## Task goal
In the data, find the word "existant" and copy out every line that has it.

## Data shown
------------------------------

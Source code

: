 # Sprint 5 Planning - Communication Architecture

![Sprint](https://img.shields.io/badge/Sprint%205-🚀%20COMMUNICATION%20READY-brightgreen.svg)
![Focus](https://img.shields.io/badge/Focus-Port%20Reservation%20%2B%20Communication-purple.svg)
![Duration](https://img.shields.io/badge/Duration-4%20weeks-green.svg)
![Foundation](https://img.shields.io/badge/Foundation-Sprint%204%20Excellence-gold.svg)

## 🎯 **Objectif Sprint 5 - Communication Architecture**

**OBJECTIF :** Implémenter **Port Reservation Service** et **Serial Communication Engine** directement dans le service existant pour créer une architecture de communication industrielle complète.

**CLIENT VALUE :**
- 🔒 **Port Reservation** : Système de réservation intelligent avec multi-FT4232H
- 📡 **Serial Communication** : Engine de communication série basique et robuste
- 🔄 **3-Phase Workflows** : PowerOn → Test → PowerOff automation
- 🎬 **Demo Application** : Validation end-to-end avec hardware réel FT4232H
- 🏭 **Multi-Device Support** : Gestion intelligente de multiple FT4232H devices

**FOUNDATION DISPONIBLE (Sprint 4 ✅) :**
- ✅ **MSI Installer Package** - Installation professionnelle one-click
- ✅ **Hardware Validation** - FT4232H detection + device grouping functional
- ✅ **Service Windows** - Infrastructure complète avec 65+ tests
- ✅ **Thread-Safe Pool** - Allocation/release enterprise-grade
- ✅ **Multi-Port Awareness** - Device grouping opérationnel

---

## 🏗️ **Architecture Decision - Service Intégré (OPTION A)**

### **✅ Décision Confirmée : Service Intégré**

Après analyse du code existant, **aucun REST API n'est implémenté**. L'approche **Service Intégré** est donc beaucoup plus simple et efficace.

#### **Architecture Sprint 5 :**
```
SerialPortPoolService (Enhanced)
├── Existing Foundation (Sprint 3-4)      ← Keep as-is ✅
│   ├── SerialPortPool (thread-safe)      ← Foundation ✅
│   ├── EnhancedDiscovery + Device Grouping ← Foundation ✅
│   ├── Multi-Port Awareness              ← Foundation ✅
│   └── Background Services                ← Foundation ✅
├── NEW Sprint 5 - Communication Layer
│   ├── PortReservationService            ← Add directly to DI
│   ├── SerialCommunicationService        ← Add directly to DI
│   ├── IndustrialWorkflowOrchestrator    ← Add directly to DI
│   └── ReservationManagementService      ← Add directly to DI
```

------------------------------

## Reply to the task
**OBJECTIF :** Implémenter **Port Reservation Service** et **Serial Communication Engine** directement dans le service existant pour créer une architecture de communication industrielle complète.
Après analyse du code existant, **aucun REST API n'est implémenté**. L'approche **Service Intégré** est donc beaucoup plus simple et efficace.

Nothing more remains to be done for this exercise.